> [What is required]
Skip all pictures. Set down only the lines starting at the line containing "- 动态角色：属性(例如一天" and running to the end of the listing.

> [Data for the task]
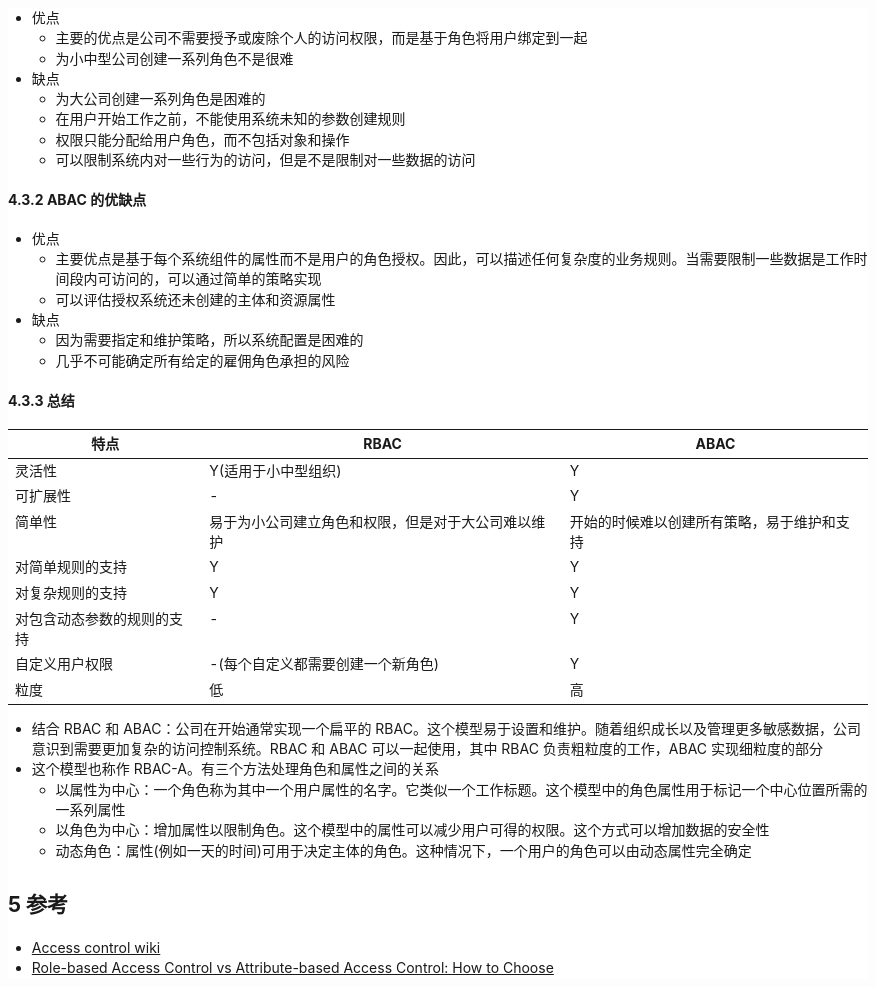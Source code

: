 - 优点
  - 主要的优点是公司不需要授予或废除个人的访问权限，而是基于角色将用户绑定到一起
  - 为小中型公司创建一系列角色不是很难
- 缺点
  - 为大公司创建一系列角色是困难的
  - 在用户开始工作之前，不能使用系统未知的参数创建规则
  - 权限只能分配给用户角色，而不包括对象和操作
  - 可以限制系统内对一些行为的访问，但是不是限制对一些数据的访问

#### 4.3.2 ABAC 的优缺点

- 优点
  - 主要优点是基于每个系统组件的属性而不是用户的角色授权。因此，可以描述任何复杂度的业务规则。当需要限制一些数据是工作时间段内可访问的，可以通过简单的策略实现
  - 可以评估授权系统还未创建的主体和资源属性
- 缺点
  - 因为需要指定和维护策略，所以系统配置是困难的
  - 几乎不可能确定所有给定的雇佣角色承担的风险

#### 4.3.3 总结

| 特点 | RBAC | ABAC |
| --- | --- | --- |
| 灵活性 | Y(适用于小中型组织) | Y |
| 可扩展性 | - | Y |
| 简单性 | 易于为小公司建立角色和权限，但是对于大公司难以维护 | 开始的时候难以创建所有策略，易于维护和支持 |
| 对简单规则的支持 | Y | Y |
| 对复杂规则的支持 | Y | Y |
| 对包含动态参数的规则的支持 | - | Y |
| 自定义用户权限 | -(每个自定义都需要创建一个新角色) | Y |
| 粒度 | 低 | 高 |

- 结合 RBAC 和 ABAC：公司在开始通常实现一个扁平的 RBAC。这个模型易于设置和维护。随着组织成长以及管理更多敏感数据，公司意识到需要更加复杂的访问控制系统。RBAC 和 ABAC 可以一起使用，其中 RBAC 负责粗粒度的工作，ABAC 实现细粒度的部分
- 这个模型也称作 RBAC-A。有三个方法处理角色和属性之间的关系
  - 以属性为中心：一个角色称为其中一个用户属性的名字。它类似一个工作标题。这个模型中的角色属性用于标记一个中心位置所需的一系列属性
  - 以角色为中心：增加属性以限制角色。这个模型中的属性可以减少用户可得的权限。这个方式可以增加数据的安全性
  - 动态角色：属性(例如一天的时间)可用于决定主体的角色。这种情况下，一个用户的角色可以由动态属性完全确定

## 5 参考

- [Access control wiki](https://en.wikipedia.org/wiki/Access_control)
- [Role-based Access Control vs Attribute-based Access Control: How to Choose](https://www.ekransystem.com/en/blog/rbac-vs-abac)
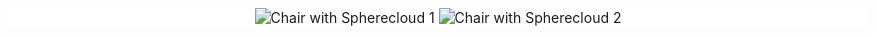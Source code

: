 <div style="text-align: center;">
    <img src="../img/offscreen_scene_render_1.png" alt="Chair with Spherecloud 1" width=40% height=50%/>
    <img src="../img/offscreen_scene_render_2.png" alt="Chair with Spherecloud 2" width=40% height=50%/>
</div>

> [Your solution]
  - 动态角色：属性(例如一天的时间)可用于决定主体的角色。这种情况下，一个用户的角色可以由动态属性完全确定

## 5 参考

- [Access control wiki](https://en.wikipedia.org/wiki/Access_control)
- [Role-based Access Control vs Attribute-based Access Control: How to Choose](https://www.ekransystem.com/en/blog/rbac-vs-abac)
Source code

: <div style="text-align: center;">
    <img src="../img/offscreen_scene_render_1.png" alt="Chair with Spherecloud 1" width=40% height=50%/>
    <img src="../img/offscreen_scene_render_2.png" alt="Chair with Spherecloud 2" width=40% height=50%/>
</div>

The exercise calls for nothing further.